▸ **REQUIREMENT**
In the listing below, which lines contain the string "dipolar"? Copy them all.

▸ **RECORDED INFORMATION**

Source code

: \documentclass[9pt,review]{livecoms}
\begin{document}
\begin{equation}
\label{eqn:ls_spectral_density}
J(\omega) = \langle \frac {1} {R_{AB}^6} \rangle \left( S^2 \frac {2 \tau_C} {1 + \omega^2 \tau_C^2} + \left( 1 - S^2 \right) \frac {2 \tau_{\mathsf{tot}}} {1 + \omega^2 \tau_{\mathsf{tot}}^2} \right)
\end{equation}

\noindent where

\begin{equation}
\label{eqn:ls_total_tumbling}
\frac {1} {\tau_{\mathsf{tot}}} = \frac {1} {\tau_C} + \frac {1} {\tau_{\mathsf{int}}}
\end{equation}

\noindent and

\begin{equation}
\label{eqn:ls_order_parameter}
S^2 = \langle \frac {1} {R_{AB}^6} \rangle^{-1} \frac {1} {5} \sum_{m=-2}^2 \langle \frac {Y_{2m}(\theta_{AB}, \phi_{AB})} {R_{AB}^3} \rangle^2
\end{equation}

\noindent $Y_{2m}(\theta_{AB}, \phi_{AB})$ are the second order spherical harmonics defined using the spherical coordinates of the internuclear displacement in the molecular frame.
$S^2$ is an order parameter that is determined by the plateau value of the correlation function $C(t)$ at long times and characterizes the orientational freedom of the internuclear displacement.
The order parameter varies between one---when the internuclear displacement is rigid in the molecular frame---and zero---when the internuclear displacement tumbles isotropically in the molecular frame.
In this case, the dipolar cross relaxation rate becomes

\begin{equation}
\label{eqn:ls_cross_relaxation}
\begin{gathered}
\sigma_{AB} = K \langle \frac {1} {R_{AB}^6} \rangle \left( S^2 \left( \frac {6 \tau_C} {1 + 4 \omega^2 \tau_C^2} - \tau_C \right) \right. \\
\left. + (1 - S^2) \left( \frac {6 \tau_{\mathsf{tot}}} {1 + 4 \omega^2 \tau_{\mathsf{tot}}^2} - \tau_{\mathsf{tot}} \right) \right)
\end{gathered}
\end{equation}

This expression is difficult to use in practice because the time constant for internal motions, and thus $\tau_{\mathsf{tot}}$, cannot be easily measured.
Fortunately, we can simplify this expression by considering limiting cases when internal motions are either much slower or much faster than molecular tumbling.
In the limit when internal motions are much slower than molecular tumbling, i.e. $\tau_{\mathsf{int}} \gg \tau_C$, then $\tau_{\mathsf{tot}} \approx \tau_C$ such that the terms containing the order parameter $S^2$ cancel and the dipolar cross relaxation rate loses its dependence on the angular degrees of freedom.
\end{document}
--
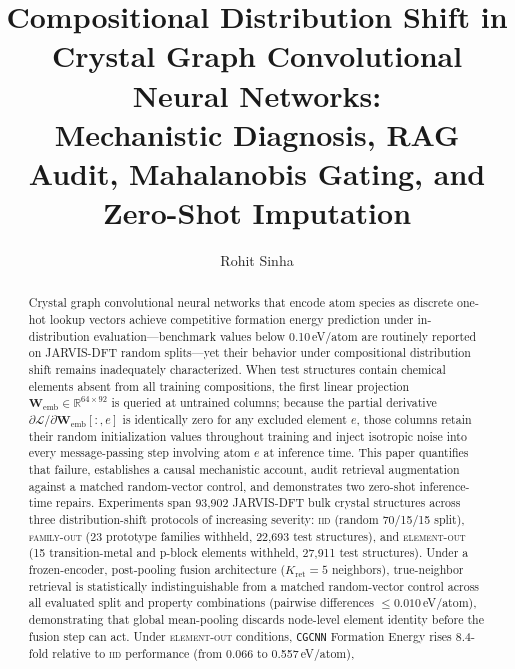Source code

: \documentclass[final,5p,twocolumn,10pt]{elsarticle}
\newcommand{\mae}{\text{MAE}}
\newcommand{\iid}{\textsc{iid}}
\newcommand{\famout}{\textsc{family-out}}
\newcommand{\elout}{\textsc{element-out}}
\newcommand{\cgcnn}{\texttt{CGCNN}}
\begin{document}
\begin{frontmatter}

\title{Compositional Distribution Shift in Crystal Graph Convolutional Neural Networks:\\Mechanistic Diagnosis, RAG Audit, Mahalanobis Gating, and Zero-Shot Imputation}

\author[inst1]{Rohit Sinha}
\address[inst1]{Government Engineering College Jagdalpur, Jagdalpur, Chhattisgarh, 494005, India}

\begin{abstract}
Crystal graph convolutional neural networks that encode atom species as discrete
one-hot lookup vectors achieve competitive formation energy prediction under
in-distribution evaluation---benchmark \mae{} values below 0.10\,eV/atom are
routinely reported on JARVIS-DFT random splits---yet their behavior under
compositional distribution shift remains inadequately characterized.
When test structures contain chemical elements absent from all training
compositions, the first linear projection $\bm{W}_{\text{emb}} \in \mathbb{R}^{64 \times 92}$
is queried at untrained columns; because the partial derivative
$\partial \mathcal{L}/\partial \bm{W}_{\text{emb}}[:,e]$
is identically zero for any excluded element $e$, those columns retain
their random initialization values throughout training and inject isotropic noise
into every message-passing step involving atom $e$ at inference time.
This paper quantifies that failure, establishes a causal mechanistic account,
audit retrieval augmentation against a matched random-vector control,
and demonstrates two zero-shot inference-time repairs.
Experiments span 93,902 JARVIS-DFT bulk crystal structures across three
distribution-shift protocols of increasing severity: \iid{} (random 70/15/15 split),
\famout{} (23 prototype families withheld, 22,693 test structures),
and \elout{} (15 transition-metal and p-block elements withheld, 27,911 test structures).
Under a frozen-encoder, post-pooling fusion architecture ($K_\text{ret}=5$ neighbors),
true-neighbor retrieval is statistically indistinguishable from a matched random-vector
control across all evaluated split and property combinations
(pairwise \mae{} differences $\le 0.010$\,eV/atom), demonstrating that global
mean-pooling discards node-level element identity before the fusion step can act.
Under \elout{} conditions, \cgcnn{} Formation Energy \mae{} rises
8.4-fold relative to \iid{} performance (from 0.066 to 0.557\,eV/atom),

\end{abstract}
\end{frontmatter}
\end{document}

▸ **TASK RESULT**
In this case, the dipolar cross relaxation rate becomes
In the limit when internal motions are much slower than molecular tumbling, i.e. $\tau_{\mathsf{int}} \gg \tau_C$, then $\tau_{\mathsf{tot}} \approx \tau_C$ such that the terms containing the order parameter $S^2$ cancel and the dipolar cross relaxation rate loses its dependence on the angular degrees of freedom.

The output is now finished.